**Prompt:**
Reproduce the listing exactly, please, with every line intact.

**Dataset extract:**
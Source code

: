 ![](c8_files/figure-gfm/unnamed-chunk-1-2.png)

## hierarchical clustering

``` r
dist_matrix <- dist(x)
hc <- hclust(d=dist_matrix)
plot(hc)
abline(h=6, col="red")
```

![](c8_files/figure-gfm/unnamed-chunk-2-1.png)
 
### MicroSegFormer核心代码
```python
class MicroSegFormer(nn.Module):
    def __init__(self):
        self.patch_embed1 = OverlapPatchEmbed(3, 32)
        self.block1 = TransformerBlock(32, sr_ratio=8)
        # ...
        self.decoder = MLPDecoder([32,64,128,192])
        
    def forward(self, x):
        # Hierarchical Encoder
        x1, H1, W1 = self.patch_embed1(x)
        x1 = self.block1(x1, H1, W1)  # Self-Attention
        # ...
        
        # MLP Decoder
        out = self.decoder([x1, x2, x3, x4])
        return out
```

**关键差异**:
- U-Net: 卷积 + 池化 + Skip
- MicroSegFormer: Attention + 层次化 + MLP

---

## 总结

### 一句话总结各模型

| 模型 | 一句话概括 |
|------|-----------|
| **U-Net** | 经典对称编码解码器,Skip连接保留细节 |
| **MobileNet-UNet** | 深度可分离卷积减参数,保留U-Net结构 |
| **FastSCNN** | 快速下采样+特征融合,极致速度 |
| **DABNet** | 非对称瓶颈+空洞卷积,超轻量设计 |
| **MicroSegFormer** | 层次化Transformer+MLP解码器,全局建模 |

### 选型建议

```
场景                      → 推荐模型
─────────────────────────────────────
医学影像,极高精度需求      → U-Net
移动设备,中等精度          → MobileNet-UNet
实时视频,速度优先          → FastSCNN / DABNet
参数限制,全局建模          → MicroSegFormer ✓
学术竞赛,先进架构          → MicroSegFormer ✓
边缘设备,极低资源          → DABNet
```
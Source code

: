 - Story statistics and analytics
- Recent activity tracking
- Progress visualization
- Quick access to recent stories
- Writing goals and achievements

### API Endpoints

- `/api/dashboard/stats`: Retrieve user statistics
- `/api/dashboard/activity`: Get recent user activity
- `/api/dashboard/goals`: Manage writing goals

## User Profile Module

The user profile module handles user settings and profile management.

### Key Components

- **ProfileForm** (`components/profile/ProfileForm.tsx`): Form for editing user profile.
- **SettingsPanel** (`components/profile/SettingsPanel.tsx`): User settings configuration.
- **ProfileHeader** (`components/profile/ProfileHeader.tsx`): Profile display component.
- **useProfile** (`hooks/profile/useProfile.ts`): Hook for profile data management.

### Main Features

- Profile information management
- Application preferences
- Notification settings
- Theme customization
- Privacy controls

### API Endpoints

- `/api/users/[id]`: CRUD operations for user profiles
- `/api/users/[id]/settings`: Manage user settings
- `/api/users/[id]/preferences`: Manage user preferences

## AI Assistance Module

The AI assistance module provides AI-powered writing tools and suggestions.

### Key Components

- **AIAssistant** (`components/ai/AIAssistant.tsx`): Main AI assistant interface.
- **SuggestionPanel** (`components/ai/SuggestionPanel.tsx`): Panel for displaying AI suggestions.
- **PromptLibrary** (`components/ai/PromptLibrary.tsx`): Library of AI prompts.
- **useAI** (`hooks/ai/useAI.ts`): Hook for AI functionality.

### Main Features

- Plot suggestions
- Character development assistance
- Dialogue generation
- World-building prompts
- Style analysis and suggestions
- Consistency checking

**Solution:**
Source code

: ![](c8_files/figure-gfm/unnamed-chunk-1-2.png)

## hierarchical clustering

``` r
dist_matrix <- dist(x)
hc <- hclust(d=dist_matrix)
plot(hc)
abline(h=6, col="red")
```

![](c8_files/figure-gfm/unnamed-chunk-2-1.png)
 
### MicroSegFormer核心代码
```python
class MicroSegFormer(nn.Module):
    def __init__(self):
        self.patch_embed1 = OverlapPatchEmbed(3, 32)
        self.block1 = TransformerBlock(32, sr_ratio=8)
        # ...
        self.decoder = MLPDecoder([32,64,128,192])
        
    def forward(self, x):
        # Hierarchical Encoder
        x1, H1, W1 = self.patch_embed1(x)
        x1 = self.block1(x1, H1, W1)  # Self-Attention
        # ...
        
        # MLP Decoder
        out = self.decoder([x1, x2, x3, x4])
        return out
```

**关键差异**:
- U-Net: 卷积 + 池化 + Skip
- MicroSegFormer: Attention + 层次化 + MLP

---

## 总结

### 一句话总结各模型

| 模型 | 一句话概括 |
|------|-----------|
| **U-Net** | 经典对称编码解码器,Skip连接保留细节 |
| **MobileNet-UNet** | 深度可分离卷积减参数,保留U-Net结构 |
| **FastSCNN** | 快速下采样+特征融合,极致速度 |
| **DABNet** | 非对称瓶颈+空洞卷积,超轻量设计 |
| **MicroSegFormer** | 层次化Transformer+MLP解码器,全局建模 |

### 选型建议

```
场景                      → 推荐模型
─────────────────────────────────────
医学影像,极高精度需求      → U-Net
移动设备,中等精度          → MobileNet-UNet
实时视频,速度优先          → FastSCNN / DABNet
参数限制,全局建模          → MicroSegFormer ✓
学术竞赛,先进架构          → MicroSegFormer ✓
边缘设备,极低资源          → DABNet
```
Source code

: - Story statistics and analytics
- Recent activity tracking
- Progress visualization
- Quick access to recent stories
- Writing goals and achievements

### API Endpoints

- `/api/dashboard/stats`: Retrieve user statistics
- `/api/dashboard/activity`: Get recent user activity
- `/api/dashboard/goals`: Manage writing goals

## User Profile Module

The user profile module handles user settings and profile management.

### Key Components

- **ProfileForm** (`components/profile/ProfileForm.tsx`): Form for editing user profile.
- **SettingsPanel** (`components/profile/SettingsPanel.tsx`): User settings configuration.
- **ProfileHeader** (`components/profile/ProfileHeader.tsx`): Profile display component.
- **useProfile** (`hooks/profile/useProfile.ts`): Hook for profile data management.

### Main Features

- Profile information management
- Application preferences
- Notification settings
- Theme customization
- Privacy controls

### API Endpoints

- `/api/users/[id]`: CRUD operations for user profiles
- `/api/users/[id]/settings`: Manage user settings
- `/api/users/[id]/preferences`: Manage user preferences

## AI Assistance Module

The AI assistance module provides AI-powered writing tools and suggestions.

### Key Components

- **AIAssistant** (`components/ai/AIAssistant.tsx`): Main AI assistant interface.
- **SuggestionPanel** (`components/ai/SuggestionPanel.tsx`): Panel for displaying AI suggestions.
- **PromptLibrary** (`components/ai/PromptLibrary.tsx`): Library of AI prompts.
- **useAI** (`hooks/ai/useAI.ts`): Hook for AI functionality.

### Main Features

- Plot suggestions
- Character development assistance
- Dialogue generation
- World-building prompts
- Style analysis and suggestions
- Consistency checking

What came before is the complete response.